On this evening Golda Schultz and Francesco Piemontesi were the evening’s guests and both had tremendous success on stage.
The night began with Mozart’s concert aria “Ch’io scordi di te” which brought out both Piemontesi and Schultz to perform. The piece begins with a recitative which saw Schultz dig into her lush and round middle voice. However, as she had to go down to the lower parts of her voice in the lines “assai peggior!,” the voice lost some of its resonance.
But as she began the aria portion of the piece, Schultz’s voice flowed with a gorgeous legato line. The brightness of the middle register was on full display, especially as she held onto numerous phrases with precision. Her ascensions into the upper register were also delicate. especially as she repeated the first melody “Non temer, amato.” Here, Schultz added a couple of ornaments, sung with finesse and elegance.
In the Rondo portion “Alme Belle, che vedete,” Schultz sang with virtuosic power, holding out notes and singing with fierce and precise coloratura while still maintaining the elegance of her tone and Mozart’s music. Her coda section was an incredible display of the soprano’s flexibility as she moved forward with precise coloratura and ascended to her climatic high note with clarity.
At the piano Piemontesi, who was making his New York Philharmonic debut, played with delicacy as he blended his sound with Scultz’s bright sound.
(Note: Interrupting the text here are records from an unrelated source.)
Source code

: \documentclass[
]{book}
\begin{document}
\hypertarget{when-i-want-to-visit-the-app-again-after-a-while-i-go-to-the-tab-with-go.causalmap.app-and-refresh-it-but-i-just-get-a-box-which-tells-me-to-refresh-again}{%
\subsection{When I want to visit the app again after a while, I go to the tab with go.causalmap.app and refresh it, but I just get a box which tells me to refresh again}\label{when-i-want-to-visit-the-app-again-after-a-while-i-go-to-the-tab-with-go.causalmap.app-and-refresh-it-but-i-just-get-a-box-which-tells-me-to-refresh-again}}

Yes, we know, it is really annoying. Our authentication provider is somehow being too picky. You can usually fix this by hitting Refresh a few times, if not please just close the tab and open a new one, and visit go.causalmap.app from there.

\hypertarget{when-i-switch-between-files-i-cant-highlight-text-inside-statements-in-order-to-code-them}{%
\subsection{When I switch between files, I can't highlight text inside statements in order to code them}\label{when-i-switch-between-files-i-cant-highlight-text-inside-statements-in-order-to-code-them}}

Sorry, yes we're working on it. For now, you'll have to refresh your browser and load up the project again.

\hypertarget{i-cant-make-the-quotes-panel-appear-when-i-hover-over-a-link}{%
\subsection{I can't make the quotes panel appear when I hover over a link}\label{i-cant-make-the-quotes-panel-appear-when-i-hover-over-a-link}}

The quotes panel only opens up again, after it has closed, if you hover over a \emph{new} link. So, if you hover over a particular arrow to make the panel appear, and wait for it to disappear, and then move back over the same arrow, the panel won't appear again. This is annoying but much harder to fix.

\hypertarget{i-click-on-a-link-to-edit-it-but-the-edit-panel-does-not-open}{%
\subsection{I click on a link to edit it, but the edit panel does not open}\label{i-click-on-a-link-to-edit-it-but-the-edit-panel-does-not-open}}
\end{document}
There were moments where he also combined with the orchestra in order to give Schutz center stage, creating the perfect balance for both to shine in the piece.
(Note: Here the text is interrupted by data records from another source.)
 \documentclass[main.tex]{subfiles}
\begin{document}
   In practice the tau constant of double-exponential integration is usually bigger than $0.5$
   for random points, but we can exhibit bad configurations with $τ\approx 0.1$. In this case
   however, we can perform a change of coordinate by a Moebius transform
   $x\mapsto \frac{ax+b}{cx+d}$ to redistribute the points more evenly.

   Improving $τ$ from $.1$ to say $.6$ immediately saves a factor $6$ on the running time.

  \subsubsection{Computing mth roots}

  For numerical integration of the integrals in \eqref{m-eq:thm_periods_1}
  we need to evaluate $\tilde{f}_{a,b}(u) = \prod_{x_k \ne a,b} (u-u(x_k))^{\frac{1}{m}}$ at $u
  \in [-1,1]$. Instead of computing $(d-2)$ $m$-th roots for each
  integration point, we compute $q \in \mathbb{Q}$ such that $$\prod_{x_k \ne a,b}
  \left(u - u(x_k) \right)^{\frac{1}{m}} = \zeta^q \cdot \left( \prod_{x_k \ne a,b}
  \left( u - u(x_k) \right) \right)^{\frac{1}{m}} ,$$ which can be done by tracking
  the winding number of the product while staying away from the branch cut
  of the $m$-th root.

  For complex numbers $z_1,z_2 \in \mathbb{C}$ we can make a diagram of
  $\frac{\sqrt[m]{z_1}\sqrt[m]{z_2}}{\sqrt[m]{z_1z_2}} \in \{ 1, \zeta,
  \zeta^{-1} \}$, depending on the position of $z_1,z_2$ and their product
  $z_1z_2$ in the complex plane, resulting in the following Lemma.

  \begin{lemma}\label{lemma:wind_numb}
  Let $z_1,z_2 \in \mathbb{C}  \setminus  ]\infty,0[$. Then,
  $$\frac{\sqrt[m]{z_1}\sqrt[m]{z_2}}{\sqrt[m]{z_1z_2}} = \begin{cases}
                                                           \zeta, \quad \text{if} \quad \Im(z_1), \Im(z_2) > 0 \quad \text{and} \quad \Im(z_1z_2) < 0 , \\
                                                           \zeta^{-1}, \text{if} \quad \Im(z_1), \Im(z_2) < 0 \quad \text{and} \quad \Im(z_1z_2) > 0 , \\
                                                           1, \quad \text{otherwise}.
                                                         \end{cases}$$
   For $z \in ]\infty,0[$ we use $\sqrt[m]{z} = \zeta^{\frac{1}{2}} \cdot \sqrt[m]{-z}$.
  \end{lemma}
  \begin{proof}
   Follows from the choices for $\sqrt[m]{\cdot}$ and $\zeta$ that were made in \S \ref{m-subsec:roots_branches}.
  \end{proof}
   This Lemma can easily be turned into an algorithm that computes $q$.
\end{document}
The second piece of the program was Mozart’s Piano Concert No. 25. Piemontesi performed each movement with precision and virtuosic nature. It was as if the pianist’s hands glided around the keyboard. The second movement, the Andante, was the highlight of the piece, as he blended beautifully into the orchestral playing as he accompanied and winds before returning to the solo line. There was also an elegance to each movement and the runs in the first and third movement were smooth and graceful. One could smile as Piemontesi played each line in Mozart’s piece.
The second half was dedicated to Mahler’s Symphony No. 4. Noseda started the first movement “Bedächtig, nicht eilen” with a jovial sound to the orchestra that eventually led to a richer sound when the violins and cellos played their melodic lines. The second melody saw the winds give the piece a playful quality that they handed off to the strings. The waltz-like beat was also well-articulated and added to the flow of the piece.
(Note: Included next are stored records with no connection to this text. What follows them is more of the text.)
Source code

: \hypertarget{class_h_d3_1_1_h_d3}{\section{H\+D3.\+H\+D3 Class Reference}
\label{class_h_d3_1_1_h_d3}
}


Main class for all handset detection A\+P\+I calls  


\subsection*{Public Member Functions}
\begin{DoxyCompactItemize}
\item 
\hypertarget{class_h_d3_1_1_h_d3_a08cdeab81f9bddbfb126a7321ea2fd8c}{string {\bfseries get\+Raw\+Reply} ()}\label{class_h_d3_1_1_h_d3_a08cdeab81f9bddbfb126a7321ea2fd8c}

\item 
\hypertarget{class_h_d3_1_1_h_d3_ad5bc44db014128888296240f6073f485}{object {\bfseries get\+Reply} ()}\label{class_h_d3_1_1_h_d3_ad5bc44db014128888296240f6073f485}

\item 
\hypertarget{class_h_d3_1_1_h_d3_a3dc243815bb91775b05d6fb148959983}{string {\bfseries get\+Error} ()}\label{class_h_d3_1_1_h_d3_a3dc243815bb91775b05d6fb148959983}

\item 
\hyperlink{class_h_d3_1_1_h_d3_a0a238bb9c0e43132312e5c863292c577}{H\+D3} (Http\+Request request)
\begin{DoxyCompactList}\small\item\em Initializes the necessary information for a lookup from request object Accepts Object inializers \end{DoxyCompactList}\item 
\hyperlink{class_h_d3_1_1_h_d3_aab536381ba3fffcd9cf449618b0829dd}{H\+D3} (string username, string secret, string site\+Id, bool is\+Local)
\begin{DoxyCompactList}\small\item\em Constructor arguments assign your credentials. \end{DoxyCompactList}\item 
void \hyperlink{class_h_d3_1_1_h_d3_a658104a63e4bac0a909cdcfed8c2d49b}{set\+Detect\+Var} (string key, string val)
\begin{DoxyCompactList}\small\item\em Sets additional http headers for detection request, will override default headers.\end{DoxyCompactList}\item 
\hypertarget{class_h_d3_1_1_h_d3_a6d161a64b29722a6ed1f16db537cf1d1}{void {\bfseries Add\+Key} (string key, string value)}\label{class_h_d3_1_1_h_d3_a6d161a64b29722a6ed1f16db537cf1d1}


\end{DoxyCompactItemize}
The second movement, “In gemächlicher Bewegung, ohne Hast” saw the orchestra give the piece a mysterious sound that was contrasted by the first violinist’s jumpy solo. While the concertmaster’s sound took on a raspy tone, it was quite impressive how he resonated over the orchestra with ease. The brisk tempo gave for some unpredictable moments like the harsh accented notes, which were accompanied by the percussion.
Schultz returned to the stage during the third movement of the piece. She sat and listened as the orchestra played the gorgeous melodic lines of the “Ruhevoll, poco adagio.” You could see that she was enveloped in the music. Noseda for his part conducted this movement with ease as the cello line that opens the movement was delivered with lush sound, before being followed by the solo violin more delicate and ethereal sound. Meanwhile, the winds added texture to the violin playing. Toward the middle of the movement, there was an added playful quality to the winds and the violins that eventually built to a dramatic crescendo that showcased the immense sound of the New York Philharmonic. But as the movement concluded, Noseda brought back that calm ending with peacefulness and heavenly quality.
The fourth movement is almost like a lullaby. “Sehr behaglich” is described as sung “with childishly gay expression.” Schultz did just that as she sang with her bright sound and a joyful smile on her face. The rhythmic ascensions into the higher range flowed gorgeously and her lyrical legato lines were also beautiful. The lower notes did seem to stretch the soprano, but she compensated with her musicality. The orchestra also accompanied Schultz with the same propulsive and playful energy. During the “Kein’ Musik ist ja nicht auf Erden,” as the melody relaxed, Schultz leaned more into her legato phrases with a round tone. She extended the roulades with ease and, as she sang the last lines, her voice descended to a piano followed by the wind’s final iteration of the melody before also dying down to silence. It was as they say heavenly.